• _The problem_
Retype every entry exactly, character for character.

[Saved data entries]
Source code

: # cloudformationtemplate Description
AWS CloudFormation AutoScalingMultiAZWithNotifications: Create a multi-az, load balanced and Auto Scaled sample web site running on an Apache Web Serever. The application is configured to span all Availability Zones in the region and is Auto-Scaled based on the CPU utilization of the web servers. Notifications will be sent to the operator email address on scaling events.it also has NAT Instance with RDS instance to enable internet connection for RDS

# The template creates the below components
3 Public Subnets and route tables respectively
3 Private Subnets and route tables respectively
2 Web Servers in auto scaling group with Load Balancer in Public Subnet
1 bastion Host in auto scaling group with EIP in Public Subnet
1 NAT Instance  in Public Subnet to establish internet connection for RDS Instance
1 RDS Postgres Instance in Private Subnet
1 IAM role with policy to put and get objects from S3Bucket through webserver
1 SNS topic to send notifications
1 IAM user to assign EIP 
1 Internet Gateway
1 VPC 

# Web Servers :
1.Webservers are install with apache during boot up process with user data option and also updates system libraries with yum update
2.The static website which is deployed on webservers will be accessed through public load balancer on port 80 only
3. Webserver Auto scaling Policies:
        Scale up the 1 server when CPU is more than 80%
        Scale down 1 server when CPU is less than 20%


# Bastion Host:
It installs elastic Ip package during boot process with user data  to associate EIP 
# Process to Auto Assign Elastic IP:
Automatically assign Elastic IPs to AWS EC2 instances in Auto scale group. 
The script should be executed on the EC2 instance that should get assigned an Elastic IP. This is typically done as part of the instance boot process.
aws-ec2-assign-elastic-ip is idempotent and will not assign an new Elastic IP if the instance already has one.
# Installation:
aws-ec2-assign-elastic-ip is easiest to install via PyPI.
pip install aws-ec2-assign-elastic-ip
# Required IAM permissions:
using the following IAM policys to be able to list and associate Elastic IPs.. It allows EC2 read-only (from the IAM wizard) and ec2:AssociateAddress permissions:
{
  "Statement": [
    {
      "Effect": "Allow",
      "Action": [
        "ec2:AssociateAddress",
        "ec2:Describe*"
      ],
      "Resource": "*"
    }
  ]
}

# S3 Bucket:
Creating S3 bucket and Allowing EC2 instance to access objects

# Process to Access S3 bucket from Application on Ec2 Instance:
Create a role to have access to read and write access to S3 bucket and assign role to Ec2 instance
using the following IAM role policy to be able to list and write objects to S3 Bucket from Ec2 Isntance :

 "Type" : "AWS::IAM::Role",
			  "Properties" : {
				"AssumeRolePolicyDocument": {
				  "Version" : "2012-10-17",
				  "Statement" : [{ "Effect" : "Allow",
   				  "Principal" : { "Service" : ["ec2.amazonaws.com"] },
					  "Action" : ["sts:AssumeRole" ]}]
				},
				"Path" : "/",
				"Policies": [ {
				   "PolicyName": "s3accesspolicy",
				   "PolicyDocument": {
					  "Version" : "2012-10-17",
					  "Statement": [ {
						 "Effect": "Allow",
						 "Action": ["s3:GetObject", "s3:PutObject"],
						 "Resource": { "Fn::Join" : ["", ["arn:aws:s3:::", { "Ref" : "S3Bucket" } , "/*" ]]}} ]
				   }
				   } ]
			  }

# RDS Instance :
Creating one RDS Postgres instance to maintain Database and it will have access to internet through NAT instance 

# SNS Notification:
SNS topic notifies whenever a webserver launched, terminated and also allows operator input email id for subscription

• _Solution for this exercise_
Source code

: # cloudformationtemplate Description
AWS CloudFormation AutoScalingMultiAZWithNotifications: Create a multi-az, load balanced and Auto Scaled sample web site running on an Apache Web Serever. The application is configured to span all Availability Zones in the region and is Auto-Scaled based on the CPU utilization of the web servers. Notifications will be sent to the operator email address on scaling events.it also has NAT Instance with RDS instance to enable internet connection for RDS

# The template creates the below components
3 Public Subnets and route tables respectively
3 Private Subnets and route tables respectively
2 Web Servers in auto scaling group with Load Balancer in Public Subnet
1 bastion Host in auto scaling group with EIP in Public Subnet
1 NAT Instance  in Public Subnet to establish internet connection for RDS Instance
1 RDS Postgres Instance in Private Subnet
1 IAM role with policy to put and get objects from S3Bucket through webserver
1 SNS topic to send notifications
1 IAM user to assign EIP 
1 Internet Gateway
1 VPC 

# Web Servers :
1.Webservers are install with apache during boot up process with user data option and also updates system libraries with yum update
2.The static website which is deployed on webservers will be accessed through public load balancer on port 80 only
3. Webserver Auto scaling Policies:
        Scale up the 1 server when CPU is more than 80%
        Scale down 1 server when CPU is less than 20%


# Bastion Host:
It installs elastic Ip package during boot process with user data  to associate EIP 
# Process to Auto Assign Elastic IP:
Automatically assign Elastic IPs to AWS EC2 instances in Auto scale group. 
The script should be executed on the EC2 instance that should get assigned an Elastic IP. This is typically done as part of the instance boot process.
aws-ec2-assign-elastic-ip is idempotent and will not assign an new Elastic IP if the instance already has one.
# Installation:
aws-ec2-assign-elastic-ip is easiest to install via PyPI.
pip install aws-ec2-assign-elastic-ip
# Required IAM permissions:
using the following IAM policys to be able to list and associate Elastic IPs.. It allows EC2 read-only (from the IAM wizard) and ec2:AssociateAddress permissions:
{
  "Statement": [
    {
      "Effect": "Allow",
      "Action": [
        "ec2:AssociateAddress",
        "ec2:Describe*"
      ],
      "Resource": "*"
    }
  ]
}

# S3 Bucket:
Creating S3 bucket and Allowing EC2 instance to access objects

# Process to Access S3 bucket from Application on Ec2 Instance:
Create a role to have access to read and write access to S3 bucket and assign role to Ec2 instance
using the following IAM role policy to be able to list and write objects to S3 Bucket from Ec2 Isntance :

 "Type" : "AWS::IAM::Role",
			  "Properties" : {
				"AssumeRolePolicyDocument": {
				  "Version" : "2012-10-17",
				  "Statement" : [{ "Effect" : "Allow",
   				  "Principal" : { "Service" : ["ec2.amazonaws.com"] },
					  "Action" : ["sts:AssumeRole" ]}]
				},
				"Path" : "/",
				"Policies": [ {
				   "PolicyName": "s3accesspolicy",
				   "PolicyDocument": {
					  "Version" : "2012-10-17",
					  "Statement": [ {
						 "Effect": "Allow",
						 "Action": ["s3:GetObject", "s3:PutObject"],
						 "Resource": { "Fn::Join" : ["", ["arn:aws:s3:::", { "Ref" : "S3Bucket" } , "/*" ]]}} ]
				   }
				   } ]
			  }

# RDS Instance :
Creating one RDS Postgres instance to maintain Database and it will have access to internet through NAT instance 

# SNS Notification:
SNS topic notifies whenever a webserver launched, terminated and also allows operator input email id for subscription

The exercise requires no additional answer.